沖縄伝統食にはダイエット効果もあった

本土の「フーチーバー」(よもぎ)は道端などに生えているが、沖縄ではよもぎ畑があるほどよく使われる食材である。本土のよもぎと違って苦みが柔らかくて香りがいい。腹痛のときは「ジューシー(おじや)などにして食べた」が、冷え性や血圧降下に効果があったという。ビタミンA、B2、Cのほか、鉄分やカリウム、食物繊維、葉酸などが多く含まれ、昔から「万能の薬草」として重宝されてきた。「風邪を引いたときは青汁に黒砂糖を入れて鼻をつまみながら飲んだわ。あせもや神経痛にもいいから、風呂に入れて使った」「血圧の高い父は、これを乾燥させてお茶にして飲んでいた」ただし、私も風呂に入れて使ってみたが、ポリエステル樹脂が緑色に染まってしまい、そのままでは使えない。

ちなみに葉酸は胎児の正常な発育に関係しているが、最近では心臓病などの循環器疾患のリスクを下げると言われている。

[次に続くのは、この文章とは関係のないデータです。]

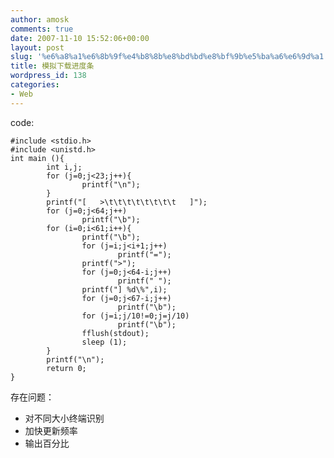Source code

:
 ```yaml
---
author: amosk
comments: true
date: 2007-11-10 15:52:06+00:00
layout: post
slug: '%e6%a8%a1%e6%8b%9f%e4%b8%8b%e8%bd%bd%e8%bf%9b%e5%ba%a6%e6%9d%a1'
title: 模拟下载进度条
wordpress_id: 138
categories:
- Web
---
```


code:

    #include <stdio.h>
    #include <unistd.h>
    int main (){
            int i,j;
            for (j=0;j<23;j++){
                    printf("\n");
            }
            printf("[   >\t\t\t\t\t\t\t\t   ]");
            for (j=0;j<64;j++)
                    printf("\b");
            for (i=0;i<61;i++){
                    printf("\b");
                    for (j=i;j<i+1;j++)
                            printf("=");
                    printf(">");
                    for (j=0;j<64-i;j++)
                            printf(" ");
                    printf("] %d\%",i);
                    for (j=0;j<67-i;j++)
                            printf("\b");
                    for (j=i;j/10!=0;j=j/10)
                            printf("\b");
                    fflush(stdout);
                    sleep (1);
            }
            printf("\n");
            return 0;
    }


存在问题：

- 对不同大小终端识别
- 加快更新频率
- 输出百分比
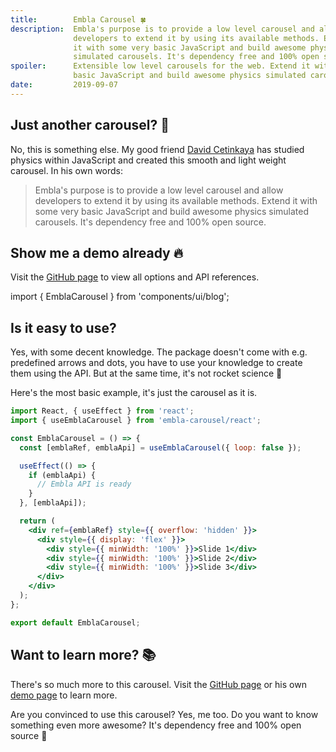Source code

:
 ```yaml
---
title:        Embla Carousel 🍀
description:  Embla's purpose is to provide a low level carousel and allow
              developers to extend it by using its available methods. Extend
              it with some very basic JavaScript and build awesome physics
              simulated carousels. It's dependency free and 100% open source.
spoiler:      Extensible low level carousels for the web. Extend it with
              basic JavaScript and build awesome physics simulated carousels.
date:         2019-09-07
---
```


## Just another carousel? 🤨

No, this is something else. My good friend [David Cetinkaya](https://twitter.com/david_cetinkaya)
has studied physics within JavaScript and created this smooth and light
weight carousel. In his own words:

> Embla's purpose is to provide a low level carousel and allow developers to
> extend it by using its available methods. Extend it with some very basic
> JavaScript and build awesome physics simulated carousels. It's dependency
> free and 100% open source.

## Show me a demo already 🔥

Visit the [GitHub page](https://github.com/davidcetinkaya/embla-carousel)
to view all options and API references.

import { EmblaCarousel } from 'components/ui/blog';

<EmblaCarousel />

## Is it easy to use?

Yes, with some decent knowledge. The package doesn't come with e.g. predefined
arrows and dots, you have to use your knowledge to create them using the API.
But at the same time, it's not rocket science 🚀

Here's the most basic example, it's just the carousel as it is.

```jsx
import React, { useEffect } from 'react';
import { useEmblaCarousel } from 'embla-carousel/react';

const EmblaCarousel = () => {
  const [emblaRef, emblaApi] = useEmblaCarousel({ loop: false });

  useEffect(() => {
    if (emblaApi) {
      // Embla API is ready
    }
  }, [emblaApi]);

  return (
    <div ref={emblaRef} style={{ overflow: 'hidden' }}>
      <div style={{ display: 'flex' }}>
        <div style={{ minWidth: '100%' }}>Slide 1</div>
        <div style={{ minWidth: '100%' }}>Slide 2</div>
        <div style={{ minWidth: '100%' }}>Slide 3</div>
      </div>
    </div>
  );
};

export default EmblaCarousel;
```

## Want to learn more? 📚

There's so much more to this carousel. Visit the [GitHub page](https://github.com/davidcetinkaya/embla-carousel)
or his own [demo page](https://davidcetinkaya.github.io/embla-carousel/)
to learn more.

Are you convinced to use this carousel? Yes, me too. Do you want to know
something even more awesome? It's dependency free and 100% open source 🎈
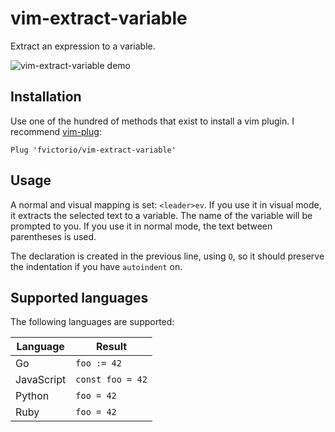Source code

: # vim-extract-variable

Extract an expression to a variable.

![vim-extract-variable demo](https://i.imgur.com/cHbl0xk.gif)

## Installation

Use one of the hundred of methods that exist to install a vim plugin. I recommend [vim-plug](https://github.com/junegunn/vim-plug):

```
Plug 'fvictorio/vim-extract-variable'
```

## Usage

A normal and visual mapping is set: `<leader>ev`. If you use it in visual mode, it extracts the selected text to a variable. The name of the variable will be prompted to you. If you use it in normal mode, the text between parentheses is used.

The declaration is created in the previous line, using `O`, so it should preserve the indentation if you have `autoindent` on.

## Supported languages

The following languages are supported:

| Language              | Result                   |
| ----------------------| ------------------------ |
| Go                    | `foo := 42`              |
| JavaScript            | `const foo = 42`         |
| Python                | `foo = 42`               |
| Ruby                  | `foo = 42`               |
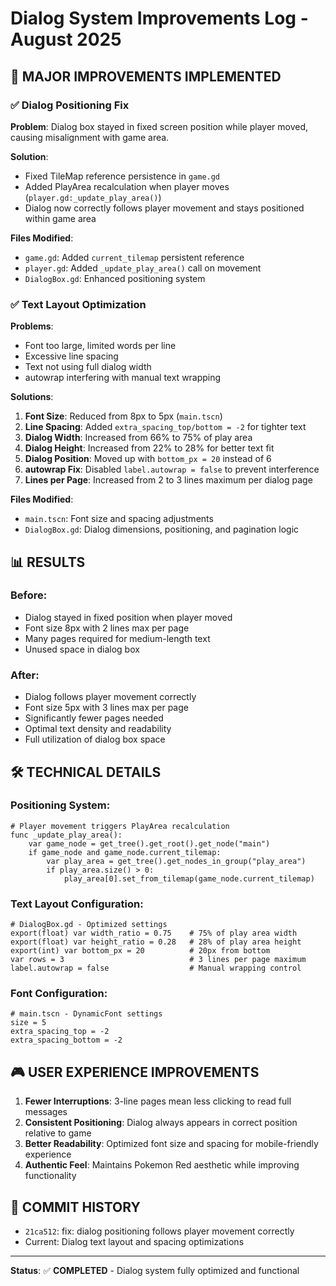 # Dialog System Improvements Log - August 2025

## 🎯 **MAJOR IMPROVEMENTS IMPLEMENTED**

### ✅ **Dialog Positioning Fix**
**Problem**: Dialog box stayed in fixed screen position while player moved, causing misalignment with game area.

**Solution**:
- Fixed TileMap reference persistence in `game.gd` 
- Added PlayArea recalculation when player moves (`player.gd:_update_play_area()`)
- Dialog now correctly follows player movement and stays positioned within game area

**Files Modified**:
- `game.gd`: Added `current_tilemap` persistent reference
- `player.gd`: Added `_update_play_area()` call on movement
- `DialogBox.gd`: Enhanced positioning system

### ✅ **Text Layout Optimization**
**Problems**: 
- Font too large, limited words per line
- Excessive line spacing
- Text not using full dialog width
- autowrap interfering with manual text wrapping

**Solutions**:
1. **Font Size**: Reduced from 8px to 5px (`main.tscn`)
2. **Line Spacing**: Added `extra_spacing_top/bottom = -2` for tighter text
3. **Dialog Width**: Increased from 66% to 75% of play area
4. **Dialog Height**: Increased from 22% to 28% for better text fit
5. **Dialog Position**: Moved up with `bottom_px = 20` instead of 6
6. **autowrap Fix**: Disabled `label.autowrap = false` to prevent interference
7. **Lines per Page**: Increased from 2 to 3 lines maximum per dialog page

**Files Modified**:
- `main.tscn`: Font size and spacing adjustments
- `DialogBox.gd`: Dialog dimensions, positioning, and pagination logic

## 📊 **RESULTS**

### **Before**:
- Dialog stayed in fixed position when player moved
- Font size 8px with 2 lines max per page
- Many pages required for medium-length text
- Unused space in dialog box

### **After**:
- Dialog follows player movement correctly
- Font size 5px with 3 lines max per page  
- Significantly fewer pages needed
- Optimal text density and readability
- Full utilization of dialog box space

## 🛠 **TECHNICAL DETAILS**

### **Positioning System**:
```gdscript
# Player movement triggers PlayArea recalculation
func _update_play_area():
    var game_node = get_tree().get_root().get_node("main")
    if game_node and game_node.current_tilemap:
        var play_area = get_tree().get_nodes_in_group("play_area")
        if play_area.size() > 0:
            play_area[0].set_from_tilemap(game_node.current_tilemap)
```

### **Text Layout Configuration**:
```gdscript
# DialogBox.gd - Optimized settings
export(float) var width_ratio = 0.75    # 75% of play area width
export(float) var height_ratio = 0.28   # 28% of play area height  
export(int) var bottom_px = 20          # 20px from bottom
var rows = 3                            # 3 lines per page maximum
label.autowrap = false                  # Manual wrapping control
```

### **Font Configuration**:
```
# main.tscn - DynamicFont settings
size = 5
extra_spacing_top = -2
extra_spacing_bottom = -2
```

## 🎮 **USER EXPERIENCE IMPROVEMENTS**

1. **Fewer Interruptions**: 3-line pages mean less clicking to read full messages
2. **Consistent Positioning**: Dialog always appears in correct position relative to game
3. **Better Readability**: Optimized font size and spacing for mobile-friendly experience
4. **Authentic Feel**: Maintains Pokemon Red aesthetic while improving functionality

## 📝 **COMMIT HISTORY**

- `21ca512`: fix: dialog positioning follows player movement correctly
- Current: Dialog text layout and spacing optimizations

---

**Status**: ✅ **COMPLETED** - Dialog system fully optimized and functional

比較的多く含まれているのは、パパイヤのほかに、ゴーヤ、ナーベーラー、ウンチェー、ヨモギ、イーチョーバ、ハンダマ、ニガナなどだ。「ニガナ」は方言で「ンジャナ」というが、健胃野菜として知られる。見た目はほうれん草に近いが、生の葉を食べるとその名の通りほろ苦いが、ビタミンAはトマトの五・五倍も含まれている。「夏の暑くて葉野菜がないときの唯一の食材で、海などに行ったときに海岸で摘んで持ち帰り、汁の具などにして食べた。疲れて胃痛や胸焼けがするときはそのまま噛んでいた」「細切りにして氷水に漬け、水をよく切って醤油とごま油、塩であえて食べると胃腸や風邪によく効いた」「カンダバー」はサツマイモの葉と言えばわかりやすい。ビタミンCや食物繊維が多く、「便秘知らず」と言われる。また、脳卒中の予防やコレステロールの抑制効果もあると言われてきた。

「不老長寿の薬」とも言われた「ハンダマ」(水前寺菜)は、昔はどの家の庭にはあったという。葉の裏が紫色で、加熱するとぬめりが出る。紫色をしているのは眼精疲労の回復や肝機能向上の作用があるアントシアニンを含んでいるからだ。ビタミンAや葉酸が多く、「風邪の引きはじめに肉汁に入れたり、ジューシーにして食べた」という 「クワンソウ」(のかんぞう)の根には、アミノ酸アスパラギンサ酸、アルギニンなどが含まれ、利尿作用がある。「肝臓の悪い叔父が、川のタニシと一緒に煎じて食べていた」という。不眠症のときは「刻んで乾燥した根や葉を煎じて飲んだ」ともいうから、今でいう睡眠導入剤のようなものだったのだろう。

「サクナ」はカロテンやビタミンA、C、カルシウムが豊富で、「風邪のときはよく食べた」そうだ。また根は神経痛やリウマチの痛みにいいと言われ、乾燥させたものを煎じて飲んだ。「ナーベーフ」(へちま)も食欲不振のときに豆腐と味噌煮にして食べたという。「糖尿病や腎臓病にいい」とも言われた。「イーチョーバー」(ういきょう)にはビタミンAがトマトの七・二倍、ビタミンCがほうれん草の一二一倍(以下、出典は『伝統的農産物振興戦略策定調査事業報告書』による)含まれる。「食欲のないとき、胃の調子が悪いとき、風邪のときはよく食べた」そうだ。最近、、沖縄で俄然注目されているのが「雲南百薬」である。マグネシウムがレタスの八倍、カルシウムがピーマンの六倍等々と、ミネラルが豊富で「メタボに最高」と言われるスーパー野菜である。中国雲南省が原産らしいが、沖縄で育てたほうがミネラルが高くなるとされ、いずれ沖縄の代表的な伝統野菜になるだろう。

沖縄伝統食にはダイエット効果もあった。これらはいずれも経験則だが、サプリメント的にそれぞれの効能を実証することはむずかしい。たとえば、ハンダマならハンダマだけを1ヵ月間食べるというのは、まず不可能だからだ。では、クスイムンは伝承にすぎないのかというと、実は、高血圧予防に効果があるという。「チャンプルースタディー」という琉球大学医学部の等々力英美准教授らの研究がそれである。普段、沖縄料理を食べない沖縄在住の米国人一五〇人をくじ引きで二組に分け、A群は、月曜から木曜までゴーヤ、サクナ、ニガナ、ハンダマなどの沖縄伝統野菜(一日につき〇・五キロ)を使った沖縄料理のチルド食を食べてもらい、土日はゴーヤジュース約一リットルを飲むという食生活を四週間続けてもらった。